The findings, based on a new collection of genome data made possible by study co-authors from Eijkman Institute for Molecular Biology in Jakarta, Indonesia, appear April 11 in the journal Cell. Taken together with previous work--which has pointed to a third Denisovan lineage in the genomes of modern Siberians, Native Americans, and East Asians--the evidence "suggests that modern humans interbred with multiple Denisovan populations, which were geographically isolated from each other over deep evolutionary time," the researchers write.
The new findings show that modern humans making their way out of Africa for the first time were entering a new world that looked entirely different from the one we see today. "We used to think it was just us--modern humans--and Neanderthals," says senior author Murray Cox of Massey University in New Zealand. "We now know that there was a huge diversity of human-like groups found all over the planet. Our ancestors came into contact with them all the time."

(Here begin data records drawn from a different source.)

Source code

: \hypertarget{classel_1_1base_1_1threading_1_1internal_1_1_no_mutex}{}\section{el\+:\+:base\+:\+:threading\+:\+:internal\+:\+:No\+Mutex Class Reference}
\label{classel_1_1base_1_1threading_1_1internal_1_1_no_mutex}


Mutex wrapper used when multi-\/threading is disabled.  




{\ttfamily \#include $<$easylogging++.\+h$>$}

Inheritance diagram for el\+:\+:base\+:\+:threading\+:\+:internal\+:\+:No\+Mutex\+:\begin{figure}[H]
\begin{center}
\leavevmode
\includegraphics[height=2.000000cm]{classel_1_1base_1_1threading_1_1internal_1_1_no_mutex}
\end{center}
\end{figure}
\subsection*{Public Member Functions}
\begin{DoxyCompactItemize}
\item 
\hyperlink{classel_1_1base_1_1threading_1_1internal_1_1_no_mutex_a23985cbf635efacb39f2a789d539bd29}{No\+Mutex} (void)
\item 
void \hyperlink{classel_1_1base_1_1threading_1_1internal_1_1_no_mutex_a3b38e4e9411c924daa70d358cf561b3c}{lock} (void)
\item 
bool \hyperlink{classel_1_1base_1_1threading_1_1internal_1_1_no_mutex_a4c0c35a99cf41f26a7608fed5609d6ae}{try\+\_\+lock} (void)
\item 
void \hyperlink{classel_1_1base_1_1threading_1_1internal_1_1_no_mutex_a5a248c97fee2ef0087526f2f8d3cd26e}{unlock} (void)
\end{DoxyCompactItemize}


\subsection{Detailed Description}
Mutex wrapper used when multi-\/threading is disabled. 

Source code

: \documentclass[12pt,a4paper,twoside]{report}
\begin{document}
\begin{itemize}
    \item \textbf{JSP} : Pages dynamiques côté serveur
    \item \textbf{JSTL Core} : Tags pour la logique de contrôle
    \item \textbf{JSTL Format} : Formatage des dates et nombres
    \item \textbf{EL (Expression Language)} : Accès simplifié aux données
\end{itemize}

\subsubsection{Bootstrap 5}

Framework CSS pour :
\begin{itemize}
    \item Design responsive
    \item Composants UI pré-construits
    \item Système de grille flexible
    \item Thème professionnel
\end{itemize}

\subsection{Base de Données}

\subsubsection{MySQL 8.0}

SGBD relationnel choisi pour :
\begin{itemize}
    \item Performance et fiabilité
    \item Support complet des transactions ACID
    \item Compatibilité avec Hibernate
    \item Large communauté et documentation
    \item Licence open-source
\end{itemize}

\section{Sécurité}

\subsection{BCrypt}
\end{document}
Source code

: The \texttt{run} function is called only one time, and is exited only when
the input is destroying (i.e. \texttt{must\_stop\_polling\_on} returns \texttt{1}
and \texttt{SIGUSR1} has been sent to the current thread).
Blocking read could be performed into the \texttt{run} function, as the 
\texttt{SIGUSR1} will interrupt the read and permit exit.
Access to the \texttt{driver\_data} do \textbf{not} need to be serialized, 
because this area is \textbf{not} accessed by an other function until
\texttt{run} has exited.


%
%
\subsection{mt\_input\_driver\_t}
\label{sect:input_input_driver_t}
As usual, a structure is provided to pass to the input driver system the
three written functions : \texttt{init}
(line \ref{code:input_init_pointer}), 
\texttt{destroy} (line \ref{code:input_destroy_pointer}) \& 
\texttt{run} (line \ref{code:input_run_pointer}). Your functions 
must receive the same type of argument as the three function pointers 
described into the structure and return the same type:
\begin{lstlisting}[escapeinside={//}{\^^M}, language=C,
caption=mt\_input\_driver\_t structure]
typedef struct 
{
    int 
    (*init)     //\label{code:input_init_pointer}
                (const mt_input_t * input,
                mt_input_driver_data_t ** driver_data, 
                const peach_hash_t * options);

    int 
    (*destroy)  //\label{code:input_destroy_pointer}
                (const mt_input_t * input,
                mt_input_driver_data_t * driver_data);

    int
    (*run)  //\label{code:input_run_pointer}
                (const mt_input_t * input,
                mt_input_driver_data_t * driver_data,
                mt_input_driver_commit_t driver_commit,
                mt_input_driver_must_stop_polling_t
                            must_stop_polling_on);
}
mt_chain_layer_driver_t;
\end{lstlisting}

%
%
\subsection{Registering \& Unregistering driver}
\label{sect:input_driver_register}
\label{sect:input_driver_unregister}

The new evidence also unexpectedly shows extra mixing between Papuans and one of the two Denisovan groups, suggesting that this group actually lived in New Guinea or its adjacent islands. "People used to think that Denisovans lived on the Asian mainland and far to the north," says Cox. "Our work instead shows that the center of archaic diversity was not in Europe or the frozen north, but instead in tropical Asia."
It had already been clear that Island Southeast Asia and New Guinea was a special place, with individuals there carrying more archaic hominin DNA than anywhere else on Earth. The region also was recognized as key to the early evolution of Homo sapiens outside Africa. But there were gaps in the story.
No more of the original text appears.